Recorded data:
○ ○ ○ ○
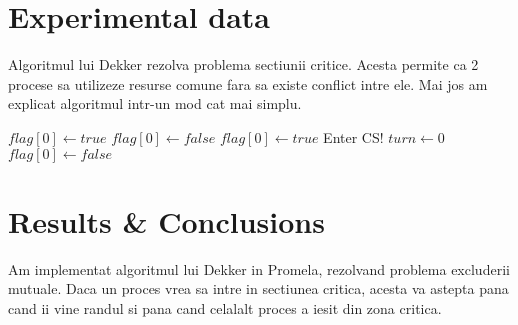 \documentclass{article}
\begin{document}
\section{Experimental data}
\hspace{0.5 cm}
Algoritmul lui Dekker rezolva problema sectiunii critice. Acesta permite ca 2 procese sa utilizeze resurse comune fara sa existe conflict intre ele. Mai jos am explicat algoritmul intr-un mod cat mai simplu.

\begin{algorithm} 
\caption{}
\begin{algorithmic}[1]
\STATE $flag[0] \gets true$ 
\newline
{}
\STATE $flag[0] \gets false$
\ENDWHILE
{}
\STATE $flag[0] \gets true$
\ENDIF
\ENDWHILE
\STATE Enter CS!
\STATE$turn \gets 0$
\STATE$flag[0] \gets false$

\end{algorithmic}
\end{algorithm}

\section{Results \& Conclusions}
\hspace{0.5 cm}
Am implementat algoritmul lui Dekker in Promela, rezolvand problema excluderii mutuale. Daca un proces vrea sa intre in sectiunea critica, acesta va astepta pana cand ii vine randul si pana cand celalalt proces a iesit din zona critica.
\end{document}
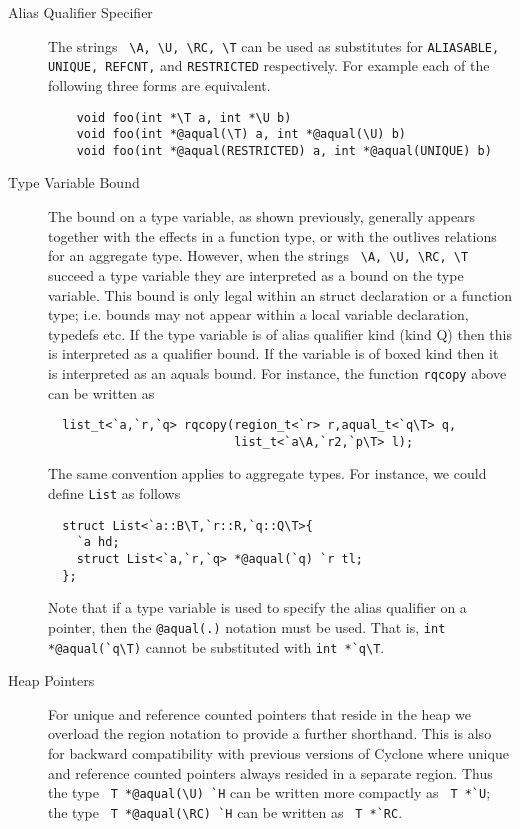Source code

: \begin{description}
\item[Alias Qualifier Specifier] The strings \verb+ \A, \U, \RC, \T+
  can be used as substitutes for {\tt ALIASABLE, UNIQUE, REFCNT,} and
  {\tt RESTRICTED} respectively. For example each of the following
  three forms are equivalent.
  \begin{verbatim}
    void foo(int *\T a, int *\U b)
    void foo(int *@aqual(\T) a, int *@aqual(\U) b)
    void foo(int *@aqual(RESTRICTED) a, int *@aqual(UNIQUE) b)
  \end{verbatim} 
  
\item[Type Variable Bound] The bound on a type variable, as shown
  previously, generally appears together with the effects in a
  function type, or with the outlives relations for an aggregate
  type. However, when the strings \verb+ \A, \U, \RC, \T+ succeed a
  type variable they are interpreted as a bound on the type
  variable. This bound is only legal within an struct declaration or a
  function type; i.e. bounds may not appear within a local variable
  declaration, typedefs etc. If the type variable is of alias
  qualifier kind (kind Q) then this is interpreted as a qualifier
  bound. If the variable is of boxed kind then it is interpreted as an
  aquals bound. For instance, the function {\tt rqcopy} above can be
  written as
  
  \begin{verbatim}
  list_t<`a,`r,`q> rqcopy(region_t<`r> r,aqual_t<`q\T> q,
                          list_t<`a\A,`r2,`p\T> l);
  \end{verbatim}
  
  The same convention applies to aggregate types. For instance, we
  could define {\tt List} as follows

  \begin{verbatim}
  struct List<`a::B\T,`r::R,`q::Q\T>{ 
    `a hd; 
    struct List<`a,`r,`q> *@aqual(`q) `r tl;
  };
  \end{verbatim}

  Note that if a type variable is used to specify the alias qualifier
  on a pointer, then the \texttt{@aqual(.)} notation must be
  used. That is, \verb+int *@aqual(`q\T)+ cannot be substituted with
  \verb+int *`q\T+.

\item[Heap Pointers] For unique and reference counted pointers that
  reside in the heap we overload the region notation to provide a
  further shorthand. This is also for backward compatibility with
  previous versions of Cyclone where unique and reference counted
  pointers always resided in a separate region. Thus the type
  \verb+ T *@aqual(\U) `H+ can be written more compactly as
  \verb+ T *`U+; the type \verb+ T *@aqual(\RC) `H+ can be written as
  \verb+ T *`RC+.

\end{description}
○ ○ ○ ○
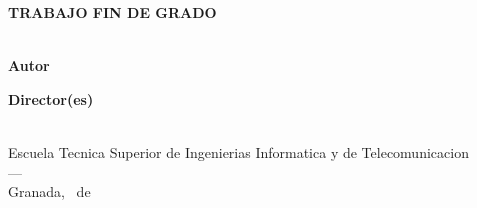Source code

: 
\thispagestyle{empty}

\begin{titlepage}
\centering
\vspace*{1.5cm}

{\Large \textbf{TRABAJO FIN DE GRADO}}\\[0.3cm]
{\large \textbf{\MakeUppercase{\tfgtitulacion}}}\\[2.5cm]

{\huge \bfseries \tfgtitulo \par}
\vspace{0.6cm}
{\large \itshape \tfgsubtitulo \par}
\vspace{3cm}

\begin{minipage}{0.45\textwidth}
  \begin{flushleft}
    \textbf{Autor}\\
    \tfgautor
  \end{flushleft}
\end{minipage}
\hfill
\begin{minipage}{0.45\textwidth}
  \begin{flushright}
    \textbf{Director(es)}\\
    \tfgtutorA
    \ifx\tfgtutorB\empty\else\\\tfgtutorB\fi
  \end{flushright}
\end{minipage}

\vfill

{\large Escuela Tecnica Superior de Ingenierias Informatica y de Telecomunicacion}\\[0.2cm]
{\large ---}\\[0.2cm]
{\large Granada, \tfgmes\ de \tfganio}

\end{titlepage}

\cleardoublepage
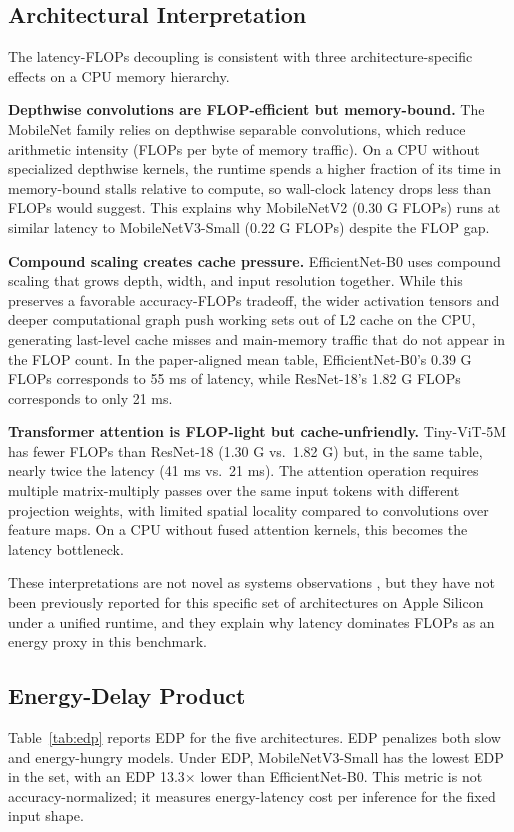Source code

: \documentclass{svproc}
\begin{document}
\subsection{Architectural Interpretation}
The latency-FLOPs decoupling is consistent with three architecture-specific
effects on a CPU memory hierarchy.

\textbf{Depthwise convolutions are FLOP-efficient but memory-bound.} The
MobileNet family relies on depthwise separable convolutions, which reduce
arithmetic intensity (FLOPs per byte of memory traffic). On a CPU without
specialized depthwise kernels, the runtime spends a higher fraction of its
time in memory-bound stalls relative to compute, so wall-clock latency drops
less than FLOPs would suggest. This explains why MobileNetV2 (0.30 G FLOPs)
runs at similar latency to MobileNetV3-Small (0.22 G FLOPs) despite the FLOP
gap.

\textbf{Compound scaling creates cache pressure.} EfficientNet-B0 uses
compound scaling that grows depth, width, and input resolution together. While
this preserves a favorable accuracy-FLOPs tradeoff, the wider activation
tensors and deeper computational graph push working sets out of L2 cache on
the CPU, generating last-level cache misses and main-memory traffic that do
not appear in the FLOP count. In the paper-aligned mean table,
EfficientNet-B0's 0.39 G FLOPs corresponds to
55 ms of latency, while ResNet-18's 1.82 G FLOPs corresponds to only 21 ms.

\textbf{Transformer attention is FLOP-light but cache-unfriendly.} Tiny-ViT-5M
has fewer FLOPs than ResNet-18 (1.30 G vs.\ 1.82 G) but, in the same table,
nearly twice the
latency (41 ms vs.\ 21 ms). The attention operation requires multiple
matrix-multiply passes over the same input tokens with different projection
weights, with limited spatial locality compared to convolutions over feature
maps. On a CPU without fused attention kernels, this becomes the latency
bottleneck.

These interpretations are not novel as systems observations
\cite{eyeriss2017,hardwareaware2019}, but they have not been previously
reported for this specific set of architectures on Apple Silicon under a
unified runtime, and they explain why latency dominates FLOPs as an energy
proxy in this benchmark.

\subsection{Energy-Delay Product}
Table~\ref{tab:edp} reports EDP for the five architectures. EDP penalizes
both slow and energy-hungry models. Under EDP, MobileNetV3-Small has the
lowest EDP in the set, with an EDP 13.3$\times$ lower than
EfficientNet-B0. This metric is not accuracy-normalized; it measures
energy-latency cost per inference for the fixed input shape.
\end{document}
○ ○ ○ ○
= Problem statement =
Pull out the lines above in which the word "ResNet" appears.

= Solution for this exercise =
55 ms of latency, while ResNet-18's 1.82 G FLOPs corresponds to only 21 ms.
has fewer FLOPs than ResNet-18 (1.30 G vs.\ 1.82 G) but, in the same table,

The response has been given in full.